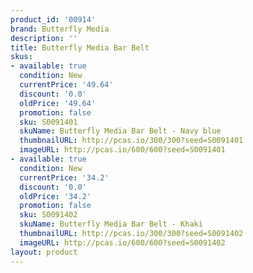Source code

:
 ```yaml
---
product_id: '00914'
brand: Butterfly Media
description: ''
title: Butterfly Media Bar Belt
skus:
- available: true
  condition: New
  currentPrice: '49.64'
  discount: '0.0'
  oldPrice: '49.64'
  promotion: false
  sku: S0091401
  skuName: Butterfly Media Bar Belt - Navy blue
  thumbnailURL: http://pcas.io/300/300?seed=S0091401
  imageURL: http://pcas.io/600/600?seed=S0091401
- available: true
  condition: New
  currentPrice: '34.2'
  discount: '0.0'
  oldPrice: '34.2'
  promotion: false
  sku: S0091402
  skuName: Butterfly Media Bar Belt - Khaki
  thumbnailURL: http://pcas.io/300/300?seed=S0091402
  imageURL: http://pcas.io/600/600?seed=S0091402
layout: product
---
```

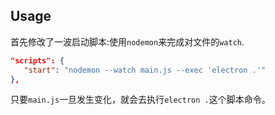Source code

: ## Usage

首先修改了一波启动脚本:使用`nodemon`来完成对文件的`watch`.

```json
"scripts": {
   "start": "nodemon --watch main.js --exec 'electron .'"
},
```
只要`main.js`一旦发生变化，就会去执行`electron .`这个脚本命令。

Task statement: Show all lines in the entries above where the word "pcas" appears.

Final answer:
  thumbnailURL: http://pcas.io/300/300?seed=S0091401
  imageURL: http://pcas.io/600/600?seed=S0091401
  thumbnailURL: http://pcas.io/300/300?seed=S0091402
  imageURL: http://pcas.io/600/600?seed=S0091402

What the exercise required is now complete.